Yousuf was elected to the Provincial Assembly of Khyber Pakhtunkhwa for the first time in 1985 Pakistani general election.

He ran for the seat of the Provincial Assembly of Khyber Pakhtunkhwa as an independent candidate from Constituency PF-45 (Mansehra-IV) in 1988 Pakistani general election, but was unsuccessful. He received 9,811 votes and lost the seat to an independent candidate, Faiz Muhammad Khan. In the same election, he ran for the seat of the National Assembly of Pakistan from Constituency NA-16 (Mansehra-III) as a candidate of Pakistan Peoples Party but was unsuccessful.

He was re-elected to the Provincial Assembly of Khyber Pakhtunkhwa as an independent candidate from Constituency PF-45 (Mansehra-IV) in 1990 Pakistani general election and defeated Faiz Muhammad Khan. In the same election, he was elected to the National Assembly as an independent candidate from Constituency NA-14 (Mansehra-I). He received 34,787 votes and defeated a candidate of Jamiat Ulema-e Islam (F) (JUI-F). After winning he joined Pakistan Muslim League (N) (PML-N).

He ran for the seat of the Provincial Assembly of Khyber Pakhtunkhwa as an independent candidate from Constituency PF-45 (Mansehra-IV) in 1993 Pakistani general election, but was unsuccessful. He received 486 votes and lost the seat to an independent candidate, Haq Nawaz Khan. In the same election, he was re-elected to the National Assembly as a candidate of PML-N from Constituency NA-14 (Mansehra-I). He received 58,191 votes and defeated a candidate of Pakistan Muslim League (J).

He was elected to the National Assembly as a candidate of PML-N from Constituency NA-14 (Mansehra-I) in 1997 Pakistani general election. He received 46,918 votes and defeated a candidate of JUI-F.

He served as District Nazim of Mansehra District.

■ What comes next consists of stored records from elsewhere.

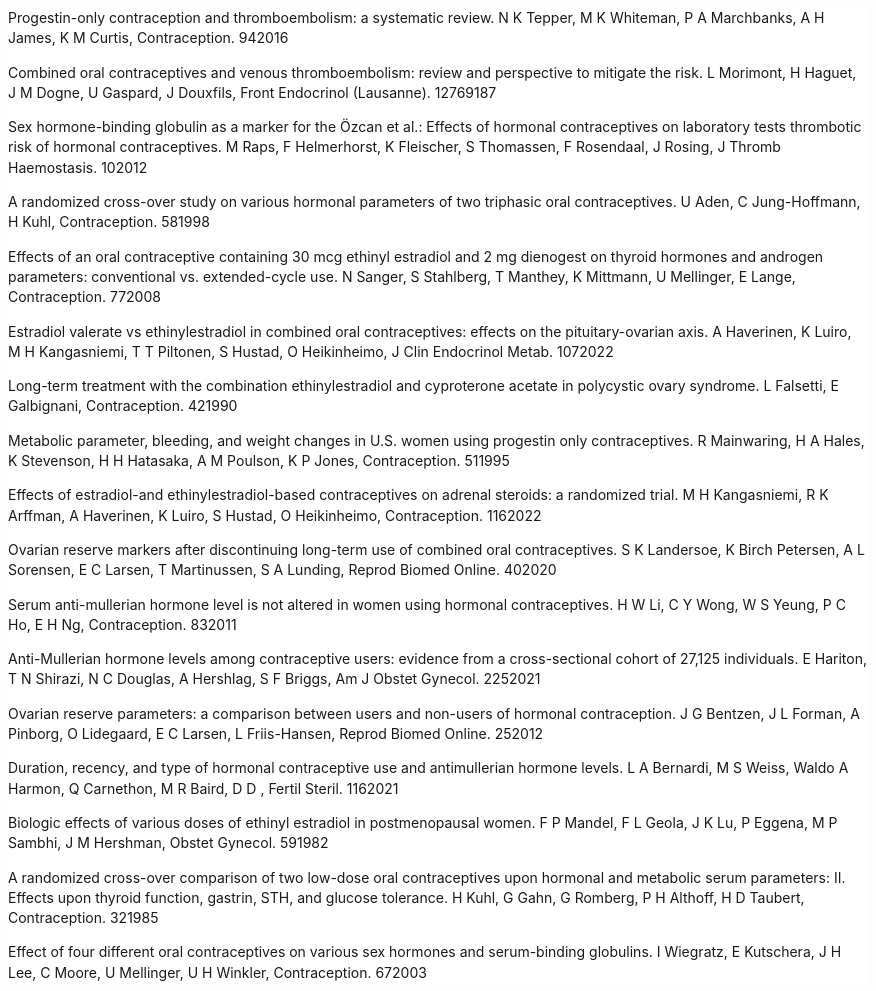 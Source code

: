 Progestin-only contraception and thromboembolism: a systematic review. N K Tepper, M K Whiteman, P A Marchbanks, A H James, K M Curtis, Contraception. 942016

Combined oral contraceptives and venous thromboembolism: review and perspective to mitigate the risk. L Morimont, H Haguet, J M Dogne, U Gaspard, J Douxfils, Front Endocrinol (Lausanne). 12769187

Sex hormone-binding globulin as a marker for the Özcan et al.: Effects of hormonal contraceptives on laboratory tests thrombotic risk of hormonal contraceptives. M Raps, F Helmerhorst, K Fleischer, S Thomassen, F Rosendaal, J Rosing, J Thromb Haemostasis. 102012

A randomized cross-over study on various hormonal parameters of two triphasic oral contraceptives. U Aden, C Jung-Hoffmann, H Kuhl, Contraception. 581998

Effects of an oral contraceptive containing 30 mcg ethinyl estradiol and 2 mg dienogest on thyroid hormones and androgen parameters: conventional vs. extended-cycle use. N Sanger, S Stahlberg, T Manthey, K Mittmann, U Mellinger, E Lange, Contraception. 772008

Estradiol valerate vs ethinylestradiol in combined oral contraceptives: effects on the pituitary-ovarian axis. A Haverinen, K Luiro, M H Kangasniemi, T T Piltonen, S Hustad, O Heikinheimo, J Clin Endocrinol Metab. 1072022

Long-term treatment with the combination ethinylestradiol and cyproterone acetate in polycystic ovary syndrome. L Falsetti, E Galbignani, Contraception. 421990

Metabolic parameter, bleeding, and weight changes in U.S. women using progestin only contraceptives. R Mainwaring, H A Hales, K Stevenson, H H Hatasaka, A M Poulson, K P Jones, Contraception. 511995

Effects of estradiol-and ethinylestradiol-based contraceptives on adrenal steroids: a randomized trial. M H Kangasniemi, R K Arffman, A Haverinen, K Luiro, S Hustad, O Heikinheimo, Contraception. 1162022

Ovarian reserve markers after discontinuing long-term use of combined oral contraceptives. S K Landersoe, K Birch Petersen, A L Sorensen, E C Larsen, T Martinussen, S A Lunding, Reprod Biomed Online. 402020

Serum anti-mullerian hormone level is not altered in women using hormonal contraceptives. H W Li, C Y Wong, W S Yeung, P C Ho, E H Ng, Contraception. 832011

Anti-Mullerian hormone levels among contraceptive users: evidence from a cross-sectional cohort of 27,125 individuals. E Hariton, T N Shirazi, N C Douglas, A Hershlag, S F Briggs, Am J Obstet Gynecol. 2252021

Ovarian reserve parameters: a comparison between users and non-users of hormonal contraception. J G Bentzen, J L Forman, A Pinborg, O Lidegaard, E C Larsen, L Friis-Hansen, Reprod Biomed Online. 252012

Duration, recency, and type of hormonal contraceptive use and antimullerian hormone levels. L A Bernardi, M S Weiss, Waldo A Harmon, Q Carnethon, M R Baird, D D , Fertil Steril. 1162021

Biologic effects of various doses of ethinyl estradiol in postmenopausal women. F P Mandel, F L Geola, J K Lu, P Eggena, M P Sambhi, J M Hershman, Obstet Gynecol. 591982

A randomized cross-over comparison of two low-dose oral contraceptives upon hormonal and metabolic serum parameters: II. Effects upon thyroid function, gastrin, STH, and glucose tolerance. H Kuhl, G Gahn, G Romberg, P H Althoff, H D Taubert, Contraception. 321985

Effect of four different oral contraceptives on various sex hormones and serum-binding globulins. I Wiegratz, E Kutschera, J H Lee, C Moore, U Mellinger, U H Winkler, Contraception. 672003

He left PML-N to join Pakistan Muslim League (Q) (PML-Q) after 1999 Pakistani coup d'état.

He could not run in the 2002 Pakistani general election and again in 2008 Pakistani general election because of the graduation degree bar.

In early 2013, he left PML-Q to join the PML-N.

He was re-elected to the National Assembly as a candidate of PML-N from Constituency NA-20 (Mansehra-I) in the 2013 Pakistani general election. Upon PML-N victory in the Pakistani general election, 2013, he was appointed Minister for Religious Affair and Interfaith Harmony in the third Sharif ministry.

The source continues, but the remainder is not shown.